The Trump administration has extended its order to keep a Michigan coal-fired power plant running until November, well past its planned closure in the spring. It’s the latest move in a push to force dirty, expensive power plants to keep operating, which experts warn could saddle Americans with billions of dollars in unnecessary electricity costs.
Just days before the J.H. Campbell plant was set to shutter in May, the administration ordered it to stay open for 90 days — an unprecedented federal intervention in state-regulated utility operations.
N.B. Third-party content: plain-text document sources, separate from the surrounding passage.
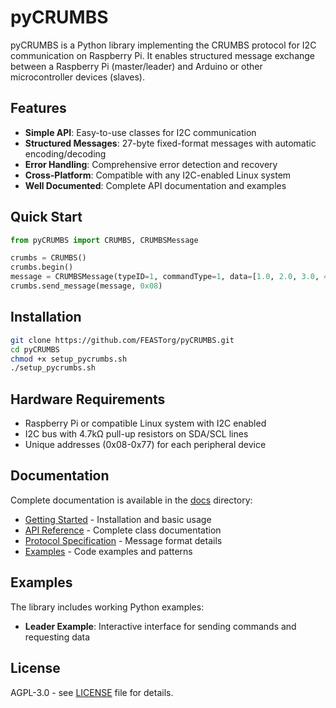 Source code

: # pyCRUMBS

pyCRUMBS is a Python library implementing the CRUMBS protocol for I2C communication on Raspberry Pi. It enables structured message exchange between a Raspberry Pi (master/leader) and Arduino or other microcontroller devices (slaves).

## Features

- **Simple API**: Easy-to-use classes for I2C communication
- **Structured Messages**: 27-byte fixed-format messages with automatic encoding/decoding
- **Error Handling**: Comprehensive error detection and recovery
- **Cross-Platform**: Compatible with any I2C-enabled Linux system
- **Well Documented**: Complete API documentation and examples

## Quick Start

```python
from pyCRUMBS import CRUMBS, CRUMBSMessage

crumbs = CRUMBS()
crumbs.begin()
message = CRUMBSMessage(typeID=1, commandType=1, data=[1.0, 2.0, 3.0, 4.0, 5.0, 6.0])
crumbs.send_message(message, 0x08)
```

## Installation

```bash
git clone https://github.com/FEASTorg/pyCRUMBS.git
cd pyCRUMBS
chmod +x setup_pycrumbs.sh
./setup_pycrumbs.sh
```

## Hardware Requirements

- Raspberry Pi or compatible Linux system with I2C enabled
- I2C bus with 4.7kΩ pull-up resistors on SDA/SCL lines
- Unique addresses (0x08-0x77) for each peripheral device

## Documentation

Complete documentation is available in the [docs](docs/) directory:

- [Getting Started](docs/getting-started.md) - Installation and basic usage
- [API Reference](docs/api-reference.md) - Complete class documentation
- [Protocol Specification](docs/protocol.md) - Message format details
- [Examples](docs/examples.md) - Code examples and patterns

## Examples

The library includes working Python examples:

- **Leader Example**: Interactive interface for sending commands and requesting data

## License

AGPL-3.0 - see [LICENSE](LICENSE) file for details.

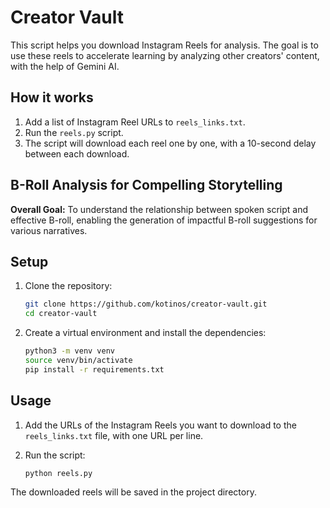 # Creator Vault

This script helps you download Instagram Reels for analysis. The goal is to use these reels to accelerate learning by analyzing other creators' content, with the help of Gemini AI.

## How it works

1.  Add a list of Instagram Reel URLs to `reels_links.txt`.
2.  Run the `reels.py` script.
3.  The script will download each reel one by one, with a 10-second delay between each download.

## B-Roll Analysis for Compelling Storytelling
**Overall Goal:** To understand the relationship between spoken script and effective B-roll, enabling the generation of impactful B-roll suggestions for various narratives. 

## Setup

1.  Clone the repository:
    ```bash
    git clone https://github.com/kotinos/creator-vault.git
    cd creator-vault
    ```

2.  Create a virtual environment and install the dependencies:
    ```bash
    python3 -m venv venv
    source venv/bin/activate
    pip install -r requirements.txt
    ```

## Usage

1.  Add the URLs of the Instagram Reels you want to download to the `reels_links.txt` file, with one URL per line.

2.  Run the script:
    ```bash
    python reels.py
    ```

The downloaded reels will be saved in the project directory. 
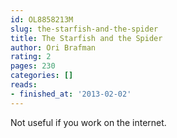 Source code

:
 ```yaml
---
id: OL8858213M
slug: the-starfish-and-the-spider
title: The Starfish and the Spider
author: Ori Brafman
rating: 2
pages: 230
categories: []
reads:
- finished_at: '2013-02-02'
---
```

Not useful if you work on the internet.
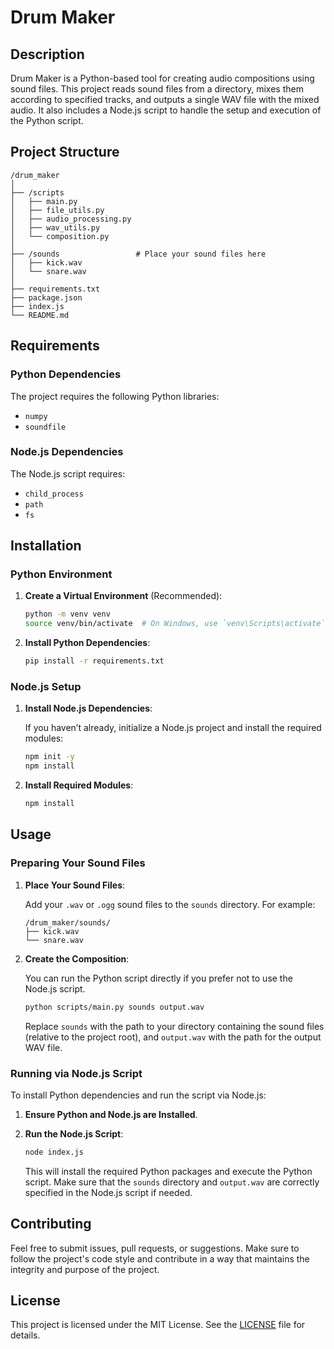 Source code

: # Drum Maker

## Description

Drum Maker is a Python-based tool for creating audio compositions using sound files. This project reads sound files from a directory, mixes them according to specified tracks, and outputs a single WAV file with the mixed audio. It also includes a Node.js script to handle the setup and execution of the Python script.

## Project Structure

```
/drum_maker
│
├── /scripts
│   ├── main.py
│   ├── file_utils.py
│   ├── audio_processing.py
│   ├── wav_utils.py
│   └── composition.py
│
├── /sounds                 # Place your sound files here
│   ├── kick.wav
│   └── snare.wav
│
├── requirements.txt
├── package.json
├── index.js
└── README.md
```

## Requirements

### Python Dependencies

The project requires the following Python libraries:

- `numpy`
- `soundfile`

### Node.js Dependencies

The Node.js script requires:

- `child_process`
- `path`
- `fs`

## Installation

### Python Environment

1. **Create a Virtual Environment** (Recommended):

   ```bash
   python -m venv venv
   source venv/bin/activate  # On Windows, use `venv\Scripts\activate`
   ```

2. **Install Python Dependencies**:

   ```bash
   pip install -r requirements.txt
   ```

### Node.js Setup

1. **Install Node.js Dependencies**:

   If you haven’t already, initialize a Node.js project and install the required modules:

   ```bash
   npm init -y
   npm install
   ```

2. **Install Required Modules**:

   ```bash
   npm install
   ```

## Usage

### Preparing Your Sound Files

1. **Place Your Sound Files**:

   Add your `.wav` or `.ogg` sound files to the `sounds` directory. For example:

   ```
   /drum_maker/sounds/
   ├── kick.wav
   └── snare.wav
   ```

2. **Create the Composition**:

   You can run the Python script directly if you prefer not to use the Node.js script.

   ```bash
   python scripts/main.py sounds output.wav
   ```

   Replace `sounds` with the path to your directory containing the sound files (relative to the project root), and `output.wav` with the path for the output WAV file.

### Running via Node.js Script

To install Python dependencies and run the script via Node.js:

1. **Ensure Python and Node.js are Installed**.

2. **Run the Node.js Script**:

   ```bash
   node index.js
   ```

   This will install the required Python packages and execute the Python script. Make sure that the `sounds` directory and `output.wav` are correctly specified in the Node.js script if needed.

## Contributing

Feel free to submit issues, pull requests, or suggestions. Make sure to follow the project's code style and contribute in a way that maintains the integrity and purpose of the project.

## License

This project is licensed under the MIT License. See the [LICENSE](LICENSE) file for details.
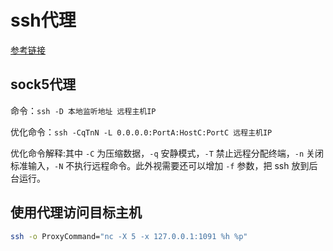 # ssh代理

[参考链接](https://zhuanlan.zhihu.com/p/57630633)

## sock5代理

命令：`ssh -D 本地监听地址 远程主机IP`

优化命令：`ssh -CqTnN -L 0.0.0.0:PortA:HostC:PortC 远程主机IP `

优化命令解释:其中 `-C` 为压缩数据，`-q` 安静模式，`-T` 禁止远程分配终端，`-n` 关闭标准输入，`-N` 不执行远程命令。此外视需要还可以增加 `-f` 参数，把 ssh 放到后台运行。

## 使用代理访问目标主机

```bash
ssh -o ProxyCommand="nc -X 5 -x 127.0.0.1:1091 %h %p"
```

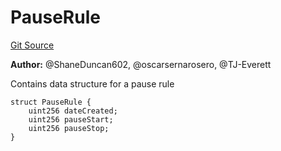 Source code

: # PauseRule
[Git Source](https://github.com/thrackle-io/rules-protocol/blob/32fc908f43bfbb804e52e049074d30ce661a637a/src/data/PauseRule.sol)

**Author:**
@ShaneDuncan602, @oscarsernarosero, @TJ-Everett

Contains data structure for a pause rule


```solidity
struct PauseRule {
    uint256 dateCreated;
    uint256 pauseStart;
    uint256 pauseStop;
}
```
That order has already cost Midwest utility customers millions, and Michigan’s top utility regulator estimates that keeping the aging plant open longer could burden consumers with more than $100 million in unnecessary costs.
The Department of Energy’s Wednesday extension adds weight to concerns from states, environmental advocates, and clean-energy industry groups that the administration intends to wield emergency powers meant to address true threats to grid reliability to prevent any fossil-fueled power plant from closing nationwide. Doing so would cost consumers between $3 billion and nearly $6 billion per year by the end of President Donald Trump’s term, per an August report from consultancy Grid Strategies.
“The order purports to override the considered judgment and careful work of many federal, state, and regional bodies who actually have authority to keep the lights on,” Michael Lenoff, senior attorney for nonprofit Earthjustice, said in a Thursday statement.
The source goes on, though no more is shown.